TASK DESCRIPTION – Leaving out the images, please output every entry exactly as it appears.
--- PROVIDED INFORMATION Enclosed Below ---
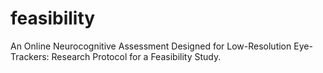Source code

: # feasibility
An Online Neurocognitive Assessment Designed for Low-Resolution Eye-Trackers: Research Protocol for a Feasibility Study.
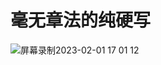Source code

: # 毫无章法的纯硬写
![屏幕录制2023-02-01 17 01 12](https://user-images.githubusercontent.com/124058788/215998516-dd617963-b04f-44bc-a2d5-422f5ca1c03e.gif)



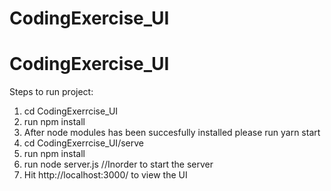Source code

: # CodingExercise_UI
# CodingExercise_UI
 Steps to run project:
 1) cd CodingExerrcise_UI
 2) run npm install
 3) After node modules has been succesfully installed please run yarn start
 4) cd CodingExerrcise_UI/serve
 5) run npm install
 6) run node server.js //Inorder to start the server
 7) Hit http://localhost:3000/ to view the UI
--- End of Enclosed PROVIDED INFORMATION ---
WRITTEN RESPONSE –
Source code

: # feasibility
An Online Neurocognitive Assessment Designed for Low-Resolution Eye-Trackers: Research Protocol for a Feasibility Study.
Source code

: # 毫无章法的纯硬写
![屏幕录制2023-02-01 17 01 12](https://user-images.githubusercontent.com/124058788/215998516-dd617963-b04f-44bc-a2d5-422f5ca1c03e.gif)



Source code

: # CodingExercise_UI
# CodingExercise_UI
 Steps to run project:
 1) cd CodingExerrcise_UI
 2) run npm install
 3) After node modules has been succesfully installed please run yarn start
 4) cd CodingExerrcise_UI/serve
 5) run npm install
 6) run node server.js //Inorder to start the server
 7) Hit http://localhost:3000/ to view the UI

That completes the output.